Kesamaan PKI dan serikat buruh di Brazil mendapatkan tekanan dari Negara, karena memiliki muatan ideologi sosialisme yang lekat dengan kaum kiri atau berpaham Marxisme. Bagi Negara menganut sistem pemerintahan Republik yaitu Indonesia dan Brazil paham tersebut dianggap mengancam, karena mengedepankan kepemilikan bersama yang dijamin oleh Negara.
Serikat masa kini
Soal nama banyak yang memakai penyebutan serikat buruh sebagai penanda identitas kelas sosial lapisan bawah, makna tersebut diyakini lebih memiliki power sebagai penggerak massa sebagai kekuatan utama serikat. Memiliki modal sosial massa terorganisir, serikat buruh berhasil memperjuangkan kebutuhan anggotanya yang memiliki dampak secara luas.
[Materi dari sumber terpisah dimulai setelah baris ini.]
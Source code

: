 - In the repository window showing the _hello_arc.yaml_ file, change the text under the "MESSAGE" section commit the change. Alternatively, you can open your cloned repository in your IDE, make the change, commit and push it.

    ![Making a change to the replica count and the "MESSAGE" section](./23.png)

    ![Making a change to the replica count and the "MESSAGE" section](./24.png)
Pada akhir tahun 2013-2014 , menurut data yang TURC miliki beberapa daerah kerap melakukan aksi untuk menuntut kenaikan upah. Ada perbedaan menarik dalam data yang TURC kumpulkan, bahwa daerah yang tidak melakukan serangkaian aksi upahnya pun tetap naik meski tidak sebesar daerah yang melakukan aksi turun jalan.[3] Hasil tersebut merupakan buah dari perjuangan serikat buruh dan masuk dalam kriteria orientasi gerakan sosial. Serangkaian aksi masih terjadi di tahun 2013, beberapa serikat buruh yang tergabung dalam aliansi KAJS (Komite Aksi Jaminan Sosial) melakukan sebuah gerakan berorientasi sosial. Mereka menuntut untuk segera dilaksanakannya RUU BPJS agar bisa dinikmati secara luas dari lapisan kelas manapun.
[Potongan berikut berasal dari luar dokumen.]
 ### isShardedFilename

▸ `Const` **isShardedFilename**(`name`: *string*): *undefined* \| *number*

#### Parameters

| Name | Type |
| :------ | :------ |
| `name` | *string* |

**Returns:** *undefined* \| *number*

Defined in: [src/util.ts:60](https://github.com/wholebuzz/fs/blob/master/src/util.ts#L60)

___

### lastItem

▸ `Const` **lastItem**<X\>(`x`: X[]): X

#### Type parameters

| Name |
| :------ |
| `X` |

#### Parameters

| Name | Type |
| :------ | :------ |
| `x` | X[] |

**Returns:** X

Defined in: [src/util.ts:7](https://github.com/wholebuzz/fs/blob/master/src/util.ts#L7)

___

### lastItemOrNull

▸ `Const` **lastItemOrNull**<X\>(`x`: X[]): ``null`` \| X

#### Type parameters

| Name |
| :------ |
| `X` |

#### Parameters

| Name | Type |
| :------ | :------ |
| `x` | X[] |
Nilai perjuangan yang dilakukan tersebut merupakan wujud bahwa serikat buruh memiliki sensitivitas sosial cukup tinggi. Merujuk pada Durkheim penganut positivism, bahwa perubahan sosial terjadi karena sebuah evolusi dalam memengaruhi cara pengorganisasian masyarakat khususnya dalam berhubungan kerja. Meletakkan serikat buruh dalam posisi seperti ini, secara pengorganisiran mereka masih konvensional. Anggota yang diorganisir masih dalam batas anggota mereka sendiri dan belum mampu melibatkan pegorganisiran yang lebih luas. Serikat buruh hanya sebatas lembaga sosial, ihwal fungsinya dapat melakukan sebuah perubahan sosial.
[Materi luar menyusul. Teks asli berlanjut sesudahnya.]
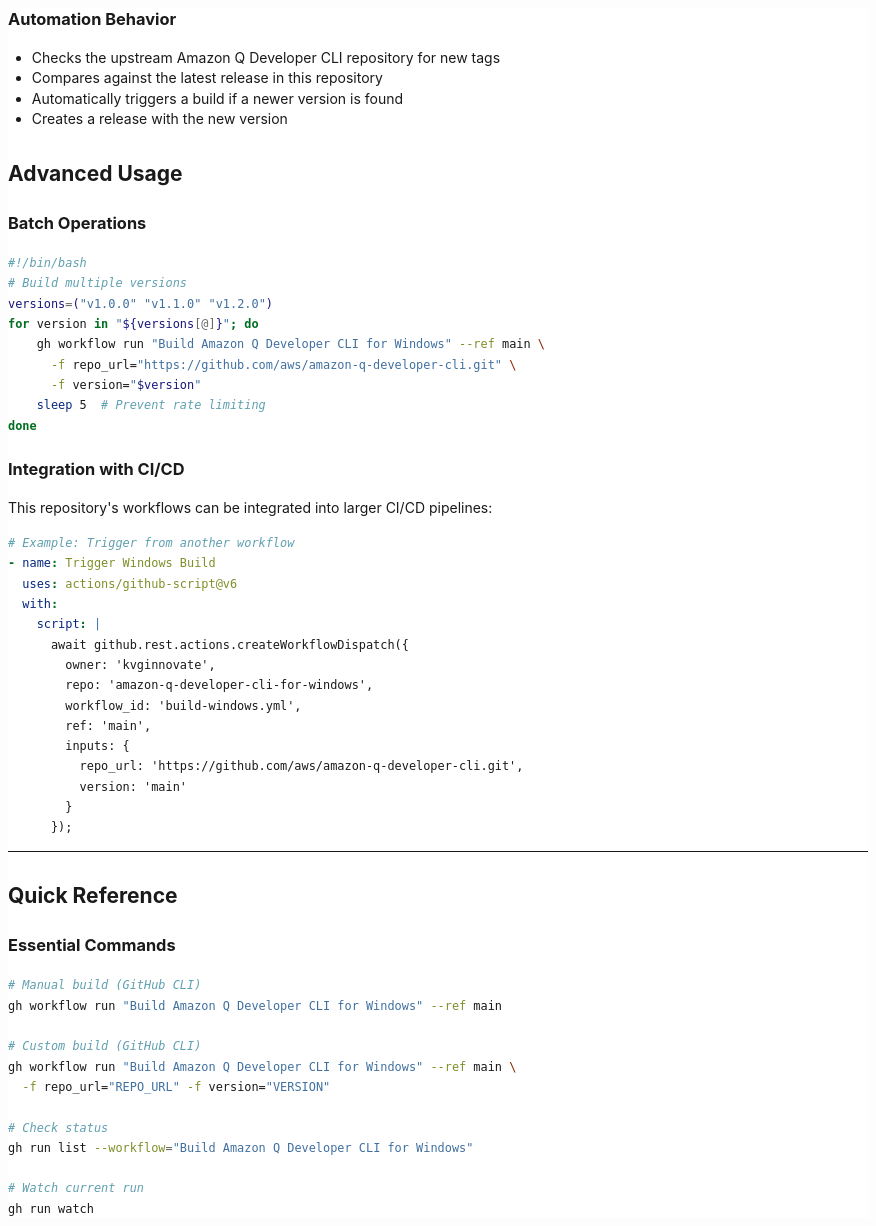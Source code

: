 ### Automation Behavior
- Checks the upstream Amazon Q Developer CLI repository for new tags
- Compares against the latest release in this repository
- Automatically triggers a build if a newer version is found
- Creates a release with the new version

## Advanced Usage

### Batch Operations
```bash
#!/bin/bash
# Build multiple versions
versions=("v1.0.0" "v1.1.0" "v1.2.0")
for version in "${versions[@]}"; do
    gh workflow run "Build Amazon Q Developer CLI for Windows" --ref main \
      -f repo_url="https://github.com/aws/amazon-q-developer-cli.git" \
      -f version="$version"
    sleep 5  # Prevent rate limiting
done
```

### Integration with CI/CD
This repository's workflows can be integrated into larger CI/CD pipelines:

```yaml
# Example: Trigger from another workflow
- name: Trigger Windows Build
  uses: actions/github-script@v6
  with:
    script: |
      await github.rest.actions.createWorkflowDispatch({
        owner: 'kvginnovate',
        repo: 'amazon-q-developer-cli-for-windows',
        workflow_id: 'build-windows.yml',
        ref: 'main',
        inputs: {
          repo_url: 'https://github.com/aws/amazon-q-developer-cli.git',
          version: 'main'
        }
      });
```

---

## Quick Reference

### Essential Commands
```bash
# Manual build (GitHub CLI)
gh workflow run "Build Amazon Q Developer CLI for Windows" --ref main

# Custom build (GitHub CLI)
gh workflow run "Build Amazon Q Developer CLI for Windows" --ref main \
  -f repo_url="REPO_URL" -f version="VERSION"

# Check status
gh run list --workflow="Build Amazon Q Developer CLI for Windows"

# Watch current run
gh run watch
```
Merujuk pada Giddens dalam buku the third wave, kepentingan bersama yang dilakukan serikat buruh dalam melakukan perubahan melalui tindakan kolektif tanpa melibatkan lembaga yang mapan memperkuat orientasi gerakan buruh merupakan gerakan sosial. Hal ini merupakan sebuah pengulangan pencapaian sejarah manis sejak awal mulanya serikat buruh. Bermula dari sebuah perkumpulan dan pada akhirnya membentuk serikat buruh untuk mengakomodir kebutuhan anggotanya, lalu memberikan pengaruh atas terbentuknya perkumpulan lain pada masa imperealisme dan berjuang di ranah sosial dan politik sudah pernah terjadi.[4]
Prestasi tersebut begitu elok jika dipertahankan dalam kacamata gerakan sosial. Gerakan tersebut seakan sirna sesaat setelah adanya pemilu pilpres yang mempertemuakan vis-à-vis [5]Jokowi dan Prabowo. Adanya dua calon tersebut merupakan awal mula parsialnya gerakan buruh secara kelemabgaan sosial. Terpecahnya dua kubu buruh dalam sisi dukungan dipengaruhi oleh variabel aktor, sejatinya kekuatan serikat buruh ada di anggota tidak dapat dipungkiri bahwa penokohan dalam organisasi tersebut masih sangat kental. Terbukti sampai masalah isu yang dikeluarkan pun tidak lepas dari peran aktor tersebut.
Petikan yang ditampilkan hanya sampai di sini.